The Employee Ownership Update
April 13, 2005
SEC to Delay Expensing Rules Six Months
The staff of the Securities and Exchange Commission (SEC) has recommended that the SEC commissioners vote to delay by six months the starting date for implementation of requirements that companies must expense options, and the commissioners are expected to soon do so, according to the Wall Street Journal (April 13). The delay applies to public companies and would push back the implementation date from the current requirement that public companies begin expensing for accounting periods beginning after June 15, 2005, to January 1, 2006. An announcement with details on the plan is expected this week. News reports do not indicate whether closely held companies would be given an additional six-month delay as well. These companies already had a later deadline of accounting periods after December 15, 2005. The delay is in response to concerns that the new standards, and additional SEC guidance concerning them, are too complicated to install this quickly.
Using Compensation Surveys Wisely in ESOP Companies
One of the trickiest issues for ESOPs is how to balance executive equity incentives with an ESOP. The problem has become more complicated as more ESOPs become 100% owned by the plan. Aside from compliance issues with S corporation ESOP corporation rules, corporate culture concerns, and financial limitations, companies need to establish that compensation is reasonable. Industry surveys are a good place to start. Various commercial services offer these surveys, as do a number of trade associations. But they need to be used carefully. First, just because something is the norm does not make it reasonable. That also has to be judged in terms of the company's financial position and what the individual executives are required to do to earn the reward. Second, the ESOP provides potentially significant amounts of equity itself. Companies need to asses both how much the executive gets allocated annually as well as how forfeitures may add to these values over time. The beneficial tax treatment of ESOPs also needs weighing. Finally, be careful in how numbers are used. Ideally, comparisons should be made between similar companies in similar areas of the country, or at least with similar costs of living. Narrowing things down this way, however, can result in a small number of comparison companies. Just because a study reports an average of, say, $20,000 annually in stock options does not mean a lot if only three companies are used to create the average. In short, the surveys are useful, but only if viewed with considerable caution.
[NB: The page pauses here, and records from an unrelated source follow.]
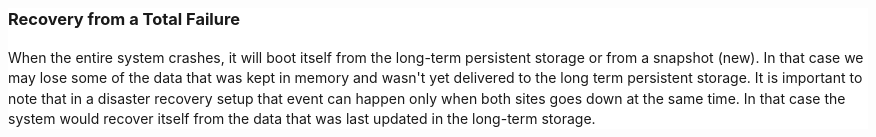 ### Recovery from a Total Failure

When the entire system crashes, it will boot itself from the long-term persistent storage or from a snapshot (new). In that case we may lose some of the data that was kept in memory and wasn't yet delivered to the  long term persistent storage. It is important to note that in a disaster recovery setup that event can happen only when both sites goes down at the same time.  In that case the system would recover itself from the data that was last updated in the long-term storage.


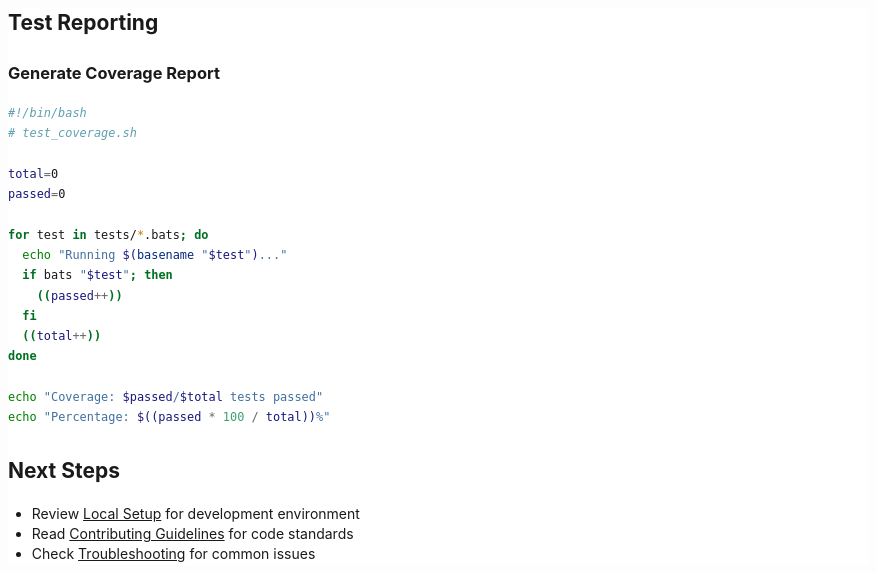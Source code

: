 ## Test Reporting

### Generate Coverage Report

```bash
#!/bin/bash
# test_coverage.sh

total=0
passed=0

for test in tests/*.bats; do
  echo "Running $(basename "$test")..."
  if bats "$test"; then
    ((passed++))
  fi
  ((total++))
done

echo "Coverage: $passed/$total tests passed"
echo "Percentage: $((passed * 100 / total))%"
```

## Next Steps

- Review [Local Setup](./local-setup.md) for development environment
- Read [Contributing Guidelines](./contributing.md) for code standards
- Check [Troubleshooting](./troubleshooting.md) for common issues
Survey of Technology Companies Show Changes in Option Plans
A 2005 Top Five survey of 42 major technology companies in Silicon Valley reports that 74% are considering replacing some of their options with other long-term incentive vehicles, with the same number considering reducing the size of their grants. Half the companies are considering reducing eligibility as well. Restricted stock is the most common substitute, being looked at by 55% of the companies. Only 3% of the companies plan to drop their ESPPs, while look-back features and discounts may be reduced--but this is a decision companies have generally not yet made. The results are described in the April issue of WorkSpan, the magazine of WorldatWork.
Communicating ESOPs as Something Other Than a Retirement Plan
Most companies make a point to communicate their ESOPs as a retirement plan. But most ESOP participants will get distributions well before retirement. While it is appropriate for companies to advise employees to think of ESOP distributions as part of their retirement planning, the truth is that many employees will spend at least part of the distribution when they get it. So why not communicate ESOPs as a wealth-building plan? Wealth can be used for retirement, of course, but it can be used in other ways as well. This approach makes the plan more immediate while also making it clear that there are some risks.